Church of San Francesco in Castelbuono
The Church of San Francesco di Castelbuono is part of a monumental complex consisting of the former convent, the sixteenth-century cloister and the octagonal chapel of Sant'Antonio di Padova.
The church has a hall with four side altars. Among the works kept inside the church, noteworthy are: the main altarpiece, depicting the Triumph of Mary Immaculate, set in a large stucco drape; the fourteenth-century fresco of Santa Maria di Bisanzio, the doors of the Venetian school organ from 1547; the marble simulacrum of the Madonna and Child from 1528; a Byzantine fresco of the '300.

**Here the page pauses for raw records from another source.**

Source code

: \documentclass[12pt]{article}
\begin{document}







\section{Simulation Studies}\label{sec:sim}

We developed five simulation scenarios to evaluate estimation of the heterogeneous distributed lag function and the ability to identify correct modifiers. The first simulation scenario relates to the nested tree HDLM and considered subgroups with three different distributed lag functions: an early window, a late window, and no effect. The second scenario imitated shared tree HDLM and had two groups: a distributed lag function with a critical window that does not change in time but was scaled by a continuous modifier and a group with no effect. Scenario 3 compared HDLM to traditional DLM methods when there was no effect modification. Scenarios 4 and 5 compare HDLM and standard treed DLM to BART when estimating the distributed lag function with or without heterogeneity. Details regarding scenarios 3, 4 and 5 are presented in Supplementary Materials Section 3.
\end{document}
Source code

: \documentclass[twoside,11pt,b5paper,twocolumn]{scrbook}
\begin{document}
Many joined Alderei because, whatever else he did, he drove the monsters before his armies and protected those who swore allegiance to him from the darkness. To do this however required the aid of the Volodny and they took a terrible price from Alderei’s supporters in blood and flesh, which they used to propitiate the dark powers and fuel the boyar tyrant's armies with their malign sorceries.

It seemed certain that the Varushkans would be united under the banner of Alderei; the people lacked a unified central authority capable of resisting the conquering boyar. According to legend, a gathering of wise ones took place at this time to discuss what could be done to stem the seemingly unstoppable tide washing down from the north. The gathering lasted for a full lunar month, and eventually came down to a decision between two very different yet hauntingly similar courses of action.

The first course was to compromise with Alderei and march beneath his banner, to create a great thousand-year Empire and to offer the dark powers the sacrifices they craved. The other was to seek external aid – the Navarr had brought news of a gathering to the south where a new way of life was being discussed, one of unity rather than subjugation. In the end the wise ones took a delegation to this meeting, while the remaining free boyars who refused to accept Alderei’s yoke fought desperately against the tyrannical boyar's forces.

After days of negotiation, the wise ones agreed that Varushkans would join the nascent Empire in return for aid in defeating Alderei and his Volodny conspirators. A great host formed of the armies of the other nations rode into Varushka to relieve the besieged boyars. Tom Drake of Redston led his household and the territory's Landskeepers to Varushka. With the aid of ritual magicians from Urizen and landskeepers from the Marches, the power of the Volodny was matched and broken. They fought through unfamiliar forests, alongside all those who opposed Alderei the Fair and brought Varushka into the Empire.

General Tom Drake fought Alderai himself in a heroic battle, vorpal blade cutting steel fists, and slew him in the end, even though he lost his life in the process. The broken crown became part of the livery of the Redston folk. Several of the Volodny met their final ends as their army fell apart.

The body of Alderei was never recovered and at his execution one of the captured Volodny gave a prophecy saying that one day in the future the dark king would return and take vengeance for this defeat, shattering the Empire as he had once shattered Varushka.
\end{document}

Adjacent to the church is the beautiful eighteenth-century cloister. A magnificent marble portal attributed to the school of Francesco Laurana, which incorporates the twisted columns that mark the internal corners, dating back to the second half of the 15th century, gives access to the Chapel dedicated to St. Anthony. It is an octagonal grandstand where the remains of the members of the Ventimiglia family were housed, starting with the fifteenth century mausoleum of Giovanni Ventimiglia. The late-Romanesque mausoleum contains the monumental baroque sarcophagus of Francesco Rodrigo Ventimiglia, two other sixteenth-century sarcophagi and the funerary epigraph of Giovanni I Ventimiglia, first marquis of Sicily, who died in Castelbuono in 1475. The chapel of Sant'Antonio stands in the place where, according to tradition, the Paduan saint stopped to pray in 1222.